Lyndsey thrust herself down upon me as I spasmed within her; another wan smile lit her face. I sat there as she pulled herself from me, angry tears welling in—but not escaping—my eyes.
"'Therefore, as one trespass led to condemnation for all men, so one act of righteousness leads to justification and life for all men.’”
"We have what we need.” Lyn
dsey patted her belly like a woman pushing away from a buffet.
"What of him?” Roush glanced at my slumping figure.
"He no longer matters. None of this does. We're done."
"Are you sure?"
"A mother always knows."
* * * *
We all make bad decisions.
Overcast and pregnant with rain, the evening clouds were a snapshot of grief. Fatigue wormed its way into my bones with the tenacity of rage. Black chunks of silence haunted me as I stared out my windows. I had retreated to the routine of my life to process being alive, if not whole, but it was far short of living. Waiting in my empty house was too much. I relived the memories of that night for months. One day it struck me. Sometimes we can't bring ourselves to part with attachments to our past. Roush had kept his old home, the ghost of Susan still running about; perhaps hoping to redeem it, give it a second chance. My rage focused itself again and I stepped out, wanting some measure of control back. Maybe if I had told someone ... no, it was my burden, my shame to carry. In the end, we all carried our sins alone.

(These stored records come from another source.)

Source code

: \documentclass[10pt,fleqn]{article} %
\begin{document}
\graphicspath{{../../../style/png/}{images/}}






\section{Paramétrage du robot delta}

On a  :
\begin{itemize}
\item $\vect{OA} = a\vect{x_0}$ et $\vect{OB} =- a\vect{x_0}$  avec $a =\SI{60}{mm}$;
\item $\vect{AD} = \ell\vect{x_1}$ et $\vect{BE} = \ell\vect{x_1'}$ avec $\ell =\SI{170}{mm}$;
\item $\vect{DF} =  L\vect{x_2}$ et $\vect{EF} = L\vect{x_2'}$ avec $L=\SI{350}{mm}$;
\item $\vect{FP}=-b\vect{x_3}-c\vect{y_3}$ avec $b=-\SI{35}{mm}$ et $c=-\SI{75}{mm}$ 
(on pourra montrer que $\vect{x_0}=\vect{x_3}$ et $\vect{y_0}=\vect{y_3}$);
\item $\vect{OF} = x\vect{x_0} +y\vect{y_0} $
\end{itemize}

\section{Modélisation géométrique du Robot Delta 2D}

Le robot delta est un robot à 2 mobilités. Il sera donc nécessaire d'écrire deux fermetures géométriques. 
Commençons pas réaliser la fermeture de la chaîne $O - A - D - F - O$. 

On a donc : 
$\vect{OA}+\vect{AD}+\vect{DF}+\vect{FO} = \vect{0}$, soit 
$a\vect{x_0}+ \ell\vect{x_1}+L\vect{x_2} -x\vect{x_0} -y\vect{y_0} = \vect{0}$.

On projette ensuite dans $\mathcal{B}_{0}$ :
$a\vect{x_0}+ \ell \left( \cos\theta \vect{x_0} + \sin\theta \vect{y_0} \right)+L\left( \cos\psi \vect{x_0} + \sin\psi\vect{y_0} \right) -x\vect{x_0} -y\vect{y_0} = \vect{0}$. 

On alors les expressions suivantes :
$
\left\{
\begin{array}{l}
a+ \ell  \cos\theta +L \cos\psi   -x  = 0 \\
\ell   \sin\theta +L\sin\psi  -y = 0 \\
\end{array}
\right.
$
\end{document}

A sickening wave of nausea hit me when I saw them. I could still feel the bite of metal cutting into my wrists. The helplessness. The powerlessness. I grew as still as an owl that had spied a field mouse—mice—caught in their own routine. They were reading of all things, nary a worry in the world: Roush a Bible and Lyndsey the day's newspaper. A baby monitor squawked beside her. Three generations of madness under one roof, all of them there of their own free will. All except the boy. I knew it was a boy without even seeing him. The boy never asked to be born, never asked to be caught up in their madness. Strains of classical music emanated from the monitor and from the stairwell.
I wondered if she could know grief or if she would have to torture it out of someone else.
Sidling up the stairs, I stretched my joints that had grown stiff from hiding and waiting. The bedroom door opened without a creak. A homemade mobile-with the letters A, C, T, and G dangling down-danced just out of reach. I didn't know what I believed anymore. Sometimes I wanted to—I needed to—believe someone was paying attention. During the many lonely nights, I'd been tempted to call out in the hope of catching His or Her ear; to remind them of the mess they left behind. I wanted to pretend someone was listening and that they cared. We all made bad decisions, we all wanted forgiveness, to cling to our ritual comforts and console ourselves. I stood over the crib, and the baby glanced at me with mild disinterest. A vague luminescence flickered in the boy's eyes. I knew I stared into a monstrous abyss. This baby born with an empty soul, or rather, a soul not infused by the hand of its Creator. Not capable of choice. Irrational. Instinctual. Spiritually, they had already killed it.